If you go back awhile, you‘ll find there were some really important earthquakes in the eastern United States in the 19th century especially.  Even New York got into the act with a magnitude 5.5 earthquake in the 1800s.  But there have been some very large earthquakes in the eastern U.S., but nothing in any living person‘s memory.
TODD:  And is there anything to—there‘s still nothing about an earthquake that can tell you, let you to predict that—oh, boy, a bigger one is coming.  There‘s no—we yet don‘t have a pattern here, correctly, when you see a tremor, this means something?
HEATON:  Well, of course, there‘s always a bigger one coming, but in terms of being able to tell when it‘s going to happen, we have no idea.  And we do try to look for patterns, but I think the more we look, the more we realize it‘s very hard to see any repeatable pattern.

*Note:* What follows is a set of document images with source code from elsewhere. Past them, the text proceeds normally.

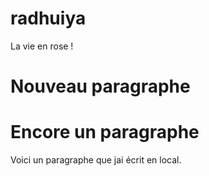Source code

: # radhuiya
La vie en rose !
# Nouveau paragraphe

# Encore un paragraphe 
Voici un paragraphe que jai écrit en local.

TODD:  So, outside of—we know the corridor on the west coast big, you know, from Seattle, San Francisco, Los Angeles.  Another big area I‘ve always heard of that people don‘t talk about much is St. Louis.  So, very quickly, tell us about that fault.
HEATON:  Well, I don‘t think we know much about the fault except for the fact that there were three very large earthquakes, two in 1811, and a third one in 1812.  And then there was another magnitude 6 ½ earthquake in the 1890s.  Those earthquakes still have aftershocks today.
So, we can use the aftershocks from those earthquakes even almost 200 years ago to map where the faults were.  The big debate is whether we‘ll have another large one on those faults.  And to be honest, I don‘t think any of us know.
TODD:  All right.  Well, Dr. Thomas Heaton—a lot of us here in Washington, D.C. getting a education on earthquakes and faults.  So, I appreciate you participating in that today.  Thanks very much.
All right.  Well, that‘s HARDBALL for now.  Thanks for being with us.
Right now, it‘s time for “THE ED SHOW” with Ed Schultz.